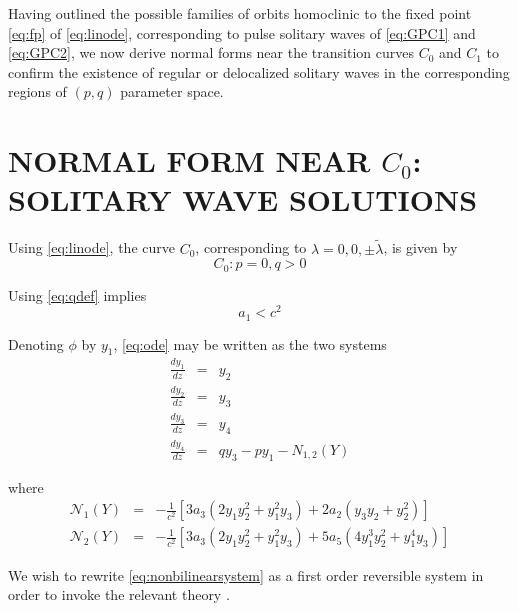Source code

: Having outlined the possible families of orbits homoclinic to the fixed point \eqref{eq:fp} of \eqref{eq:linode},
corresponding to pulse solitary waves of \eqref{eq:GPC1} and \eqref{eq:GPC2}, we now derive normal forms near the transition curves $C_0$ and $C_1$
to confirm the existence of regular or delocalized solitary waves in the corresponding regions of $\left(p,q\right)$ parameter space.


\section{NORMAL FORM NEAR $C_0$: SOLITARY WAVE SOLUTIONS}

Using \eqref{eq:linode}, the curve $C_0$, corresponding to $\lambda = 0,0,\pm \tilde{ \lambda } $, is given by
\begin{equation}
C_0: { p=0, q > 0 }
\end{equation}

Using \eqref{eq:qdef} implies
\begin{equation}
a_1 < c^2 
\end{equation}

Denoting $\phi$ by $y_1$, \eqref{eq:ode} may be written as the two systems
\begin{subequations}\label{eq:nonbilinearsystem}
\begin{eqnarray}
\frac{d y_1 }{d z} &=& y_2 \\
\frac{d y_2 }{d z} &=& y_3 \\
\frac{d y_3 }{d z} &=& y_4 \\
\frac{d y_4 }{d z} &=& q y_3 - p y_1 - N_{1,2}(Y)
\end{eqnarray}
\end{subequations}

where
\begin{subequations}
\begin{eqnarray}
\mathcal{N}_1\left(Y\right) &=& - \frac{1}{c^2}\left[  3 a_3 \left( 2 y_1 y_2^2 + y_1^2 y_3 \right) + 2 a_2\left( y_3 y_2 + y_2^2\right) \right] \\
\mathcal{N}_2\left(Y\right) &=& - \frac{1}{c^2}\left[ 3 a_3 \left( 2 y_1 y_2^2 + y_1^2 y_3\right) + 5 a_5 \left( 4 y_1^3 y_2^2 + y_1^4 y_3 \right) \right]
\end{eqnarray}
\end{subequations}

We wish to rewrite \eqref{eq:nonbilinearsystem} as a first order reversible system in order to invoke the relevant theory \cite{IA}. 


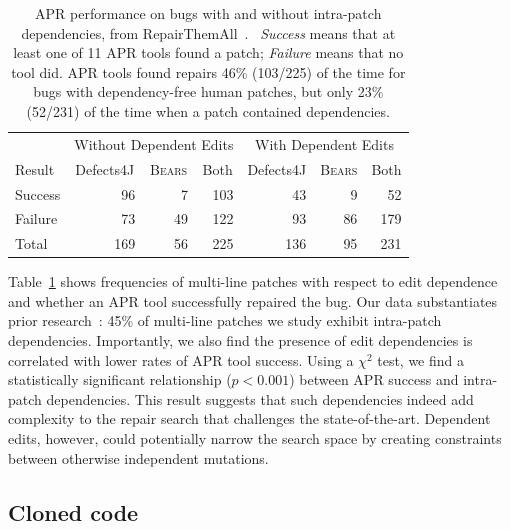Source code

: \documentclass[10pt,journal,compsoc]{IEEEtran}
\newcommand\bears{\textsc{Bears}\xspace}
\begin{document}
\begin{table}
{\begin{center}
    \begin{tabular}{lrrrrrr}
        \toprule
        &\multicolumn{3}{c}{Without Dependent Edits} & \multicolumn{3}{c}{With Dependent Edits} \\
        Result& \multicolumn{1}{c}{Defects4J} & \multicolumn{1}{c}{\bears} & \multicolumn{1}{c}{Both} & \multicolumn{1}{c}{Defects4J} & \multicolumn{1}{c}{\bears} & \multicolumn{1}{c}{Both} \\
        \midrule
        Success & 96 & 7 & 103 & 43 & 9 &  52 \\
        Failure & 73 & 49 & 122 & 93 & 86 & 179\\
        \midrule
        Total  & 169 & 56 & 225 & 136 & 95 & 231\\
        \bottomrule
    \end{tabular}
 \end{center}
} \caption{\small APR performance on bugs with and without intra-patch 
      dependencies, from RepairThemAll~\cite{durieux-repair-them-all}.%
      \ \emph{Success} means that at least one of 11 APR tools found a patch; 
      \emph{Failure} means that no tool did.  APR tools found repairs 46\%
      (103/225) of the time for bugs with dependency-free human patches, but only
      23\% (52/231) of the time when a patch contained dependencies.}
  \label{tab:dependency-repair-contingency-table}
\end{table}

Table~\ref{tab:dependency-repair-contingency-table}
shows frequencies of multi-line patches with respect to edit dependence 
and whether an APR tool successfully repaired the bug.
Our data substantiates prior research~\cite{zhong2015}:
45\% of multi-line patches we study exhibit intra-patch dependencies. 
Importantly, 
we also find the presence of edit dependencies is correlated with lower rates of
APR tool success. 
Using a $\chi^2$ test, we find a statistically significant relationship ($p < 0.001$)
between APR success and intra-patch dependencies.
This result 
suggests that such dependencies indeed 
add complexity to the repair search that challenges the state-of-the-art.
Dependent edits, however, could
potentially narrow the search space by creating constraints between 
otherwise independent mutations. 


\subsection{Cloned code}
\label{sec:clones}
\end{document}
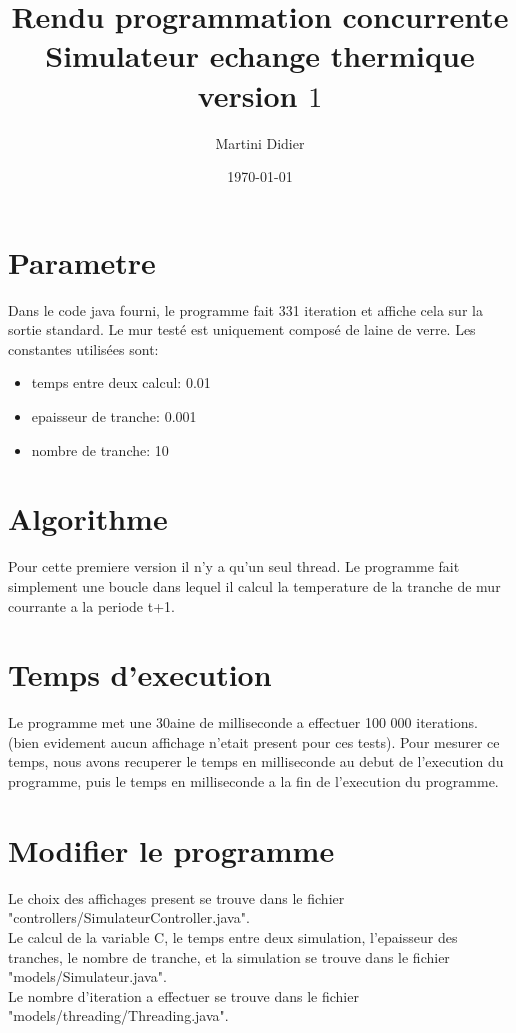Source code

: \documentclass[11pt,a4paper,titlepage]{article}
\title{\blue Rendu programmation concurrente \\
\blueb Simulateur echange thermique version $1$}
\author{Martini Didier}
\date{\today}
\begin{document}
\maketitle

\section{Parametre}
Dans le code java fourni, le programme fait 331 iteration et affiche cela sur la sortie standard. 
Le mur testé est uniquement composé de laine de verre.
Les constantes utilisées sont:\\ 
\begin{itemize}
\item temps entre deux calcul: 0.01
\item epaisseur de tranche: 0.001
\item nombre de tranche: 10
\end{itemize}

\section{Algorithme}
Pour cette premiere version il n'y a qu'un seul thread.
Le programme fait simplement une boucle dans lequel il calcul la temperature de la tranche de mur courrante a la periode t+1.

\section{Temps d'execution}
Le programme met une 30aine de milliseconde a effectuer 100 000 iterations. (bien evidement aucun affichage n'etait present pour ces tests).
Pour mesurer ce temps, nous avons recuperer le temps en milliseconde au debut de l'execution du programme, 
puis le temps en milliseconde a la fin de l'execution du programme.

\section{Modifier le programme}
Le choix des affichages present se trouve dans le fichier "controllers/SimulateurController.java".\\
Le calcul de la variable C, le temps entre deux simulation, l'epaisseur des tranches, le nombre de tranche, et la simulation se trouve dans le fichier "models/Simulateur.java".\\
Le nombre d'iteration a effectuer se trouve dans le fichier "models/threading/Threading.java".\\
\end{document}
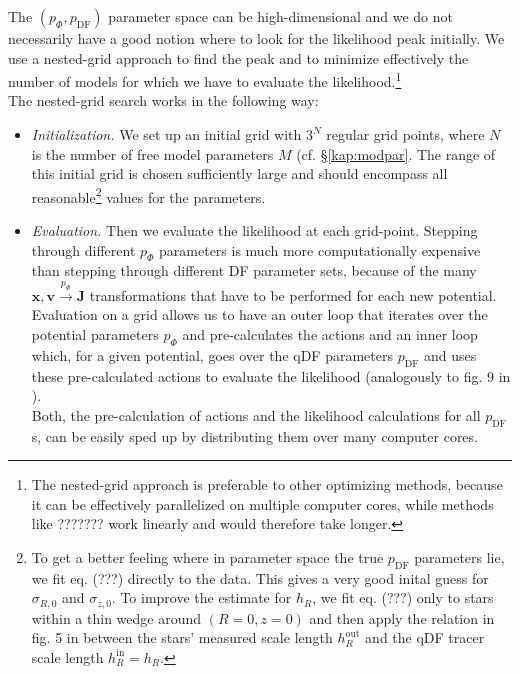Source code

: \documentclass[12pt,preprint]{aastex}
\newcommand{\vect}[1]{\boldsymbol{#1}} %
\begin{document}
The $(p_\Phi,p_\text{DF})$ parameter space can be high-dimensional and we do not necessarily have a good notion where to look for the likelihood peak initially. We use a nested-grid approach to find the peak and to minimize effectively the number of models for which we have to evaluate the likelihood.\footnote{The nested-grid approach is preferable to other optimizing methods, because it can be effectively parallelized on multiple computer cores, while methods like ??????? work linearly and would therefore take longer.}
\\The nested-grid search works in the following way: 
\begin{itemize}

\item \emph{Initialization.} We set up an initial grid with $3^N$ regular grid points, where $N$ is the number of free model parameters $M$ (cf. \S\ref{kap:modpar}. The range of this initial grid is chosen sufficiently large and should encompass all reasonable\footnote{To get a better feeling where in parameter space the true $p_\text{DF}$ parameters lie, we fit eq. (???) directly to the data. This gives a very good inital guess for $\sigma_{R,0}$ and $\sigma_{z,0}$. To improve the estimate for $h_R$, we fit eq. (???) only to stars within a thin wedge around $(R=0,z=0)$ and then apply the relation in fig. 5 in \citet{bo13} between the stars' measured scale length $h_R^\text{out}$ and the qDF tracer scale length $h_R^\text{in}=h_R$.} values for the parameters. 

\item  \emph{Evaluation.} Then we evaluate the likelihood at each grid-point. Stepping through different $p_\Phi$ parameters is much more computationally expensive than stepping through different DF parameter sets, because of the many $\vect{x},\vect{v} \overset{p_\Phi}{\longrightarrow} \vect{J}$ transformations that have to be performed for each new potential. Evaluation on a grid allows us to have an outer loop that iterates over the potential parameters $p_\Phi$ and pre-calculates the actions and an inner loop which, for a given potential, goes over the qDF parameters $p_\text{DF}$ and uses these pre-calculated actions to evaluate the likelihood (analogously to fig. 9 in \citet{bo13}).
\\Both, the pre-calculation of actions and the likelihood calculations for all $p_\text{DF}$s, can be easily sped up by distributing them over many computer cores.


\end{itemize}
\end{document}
• • • • • • •
▸ Task statement:
Some lines of the records may contain the string "java". State how many do, as a number alone.

▸ Problem solution:
4